**EXERCISE AIM**
Only one stretch of the data below is wanted: the lines starting at the one with "#### Tools for posts" and ending at the one with "DiscussBot comment system for NexT.", both included, given again exactly.

=== Section Start ===

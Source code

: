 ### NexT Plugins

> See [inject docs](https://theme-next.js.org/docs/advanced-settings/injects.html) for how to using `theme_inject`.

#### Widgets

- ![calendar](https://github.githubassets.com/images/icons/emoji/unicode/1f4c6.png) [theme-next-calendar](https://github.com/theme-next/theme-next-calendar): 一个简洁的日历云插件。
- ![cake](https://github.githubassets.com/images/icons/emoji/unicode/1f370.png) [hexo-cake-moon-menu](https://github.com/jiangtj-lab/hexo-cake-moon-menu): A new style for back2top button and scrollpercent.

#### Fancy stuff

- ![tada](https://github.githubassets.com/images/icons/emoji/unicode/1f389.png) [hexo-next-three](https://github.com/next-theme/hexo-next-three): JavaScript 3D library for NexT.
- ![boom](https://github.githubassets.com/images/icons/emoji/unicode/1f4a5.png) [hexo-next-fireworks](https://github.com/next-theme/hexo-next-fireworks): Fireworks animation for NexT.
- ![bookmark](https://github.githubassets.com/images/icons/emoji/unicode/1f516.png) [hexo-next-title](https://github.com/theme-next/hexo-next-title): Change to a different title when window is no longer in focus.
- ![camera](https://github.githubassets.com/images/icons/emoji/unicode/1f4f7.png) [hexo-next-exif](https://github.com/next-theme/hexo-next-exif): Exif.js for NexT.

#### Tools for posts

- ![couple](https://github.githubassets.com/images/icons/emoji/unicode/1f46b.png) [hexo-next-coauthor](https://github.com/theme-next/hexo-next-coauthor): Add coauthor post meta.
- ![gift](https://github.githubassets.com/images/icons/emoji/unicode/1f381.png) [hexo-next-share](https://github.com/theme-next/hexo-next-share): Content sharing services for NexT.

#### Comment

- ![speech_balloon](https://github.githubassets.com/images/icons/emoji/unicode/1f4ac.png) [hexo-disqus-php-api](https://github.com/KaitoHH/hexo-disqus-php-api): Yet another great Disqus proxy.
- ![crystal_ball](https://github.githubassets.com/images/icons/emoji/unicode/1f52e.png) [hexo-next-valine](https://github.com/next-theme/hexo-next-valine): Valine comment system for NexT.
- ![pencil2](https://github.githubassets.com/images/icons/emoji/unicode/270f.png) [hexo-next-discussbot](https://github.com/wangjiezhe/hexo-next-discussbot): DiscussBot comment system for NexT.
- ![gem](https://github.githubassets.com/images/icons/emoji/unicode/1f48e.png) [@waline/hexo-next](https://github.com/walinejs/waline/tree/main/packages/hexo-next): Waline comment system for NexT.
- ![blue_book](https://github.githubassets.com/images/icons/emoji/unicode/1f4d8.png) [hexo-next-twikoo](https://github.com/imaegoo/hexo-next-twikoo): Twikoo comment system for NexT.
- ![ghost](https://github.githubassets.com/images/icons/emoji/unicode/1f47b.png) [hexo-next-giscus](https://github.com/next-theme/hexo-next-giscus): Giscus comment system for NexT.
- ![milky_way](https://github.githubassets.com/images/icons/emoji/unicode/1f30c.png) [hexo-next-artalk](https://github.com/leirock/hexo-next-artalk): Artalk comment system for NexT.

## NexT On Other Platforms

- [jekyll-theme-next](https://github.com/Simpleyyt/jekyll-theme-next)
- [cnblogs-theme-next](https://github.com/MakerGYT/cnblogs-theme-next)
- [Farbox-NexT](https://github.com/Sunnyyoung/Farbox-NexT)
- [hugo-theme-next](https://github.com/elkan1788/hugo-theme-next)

=== Section End ===

**ANSWER TO THE EXERCISE**
#### Tools for posts

- ![couple](https://github.githubassets.com/images/icons/emoji/unicode/1f46b.png) [hexo-next-coauthor](https://github.com/theme-next/hexo-next-coauthor): Add coauthor post meta.
- ![gift](https://github.githubassets.com/images/icons/emoji/unicode/1f381.png) [hexo-next-share](https://github.com/theme-next/hexo-next-share): Content sharing services for NexT.

#### Comment

- ![speech_balloon](https://github.githubassets.com/images/icons/emoji/unicode/1f4ac.png) [hexo-disqus-php-api](https://github.com/KaitoHH/hexo-disqus-php-api): Yet another great Disqus proxy.
- ![crystal_ball](https://github.githubassets.com/images/icons/emoji/unicode/1f52e.png) [hexo-next-valine](https://github.com/next-theme/hexo-next-valine): Valine comment system for NexT.
- ![pencil2](https://github.githubassets.com/images/icons/emoji/unicode/270f.png) [hexo-next-discussbot](https://github.com/wangjiezhe/hexo-next-discussbot): DiscussBot comment system for NexT.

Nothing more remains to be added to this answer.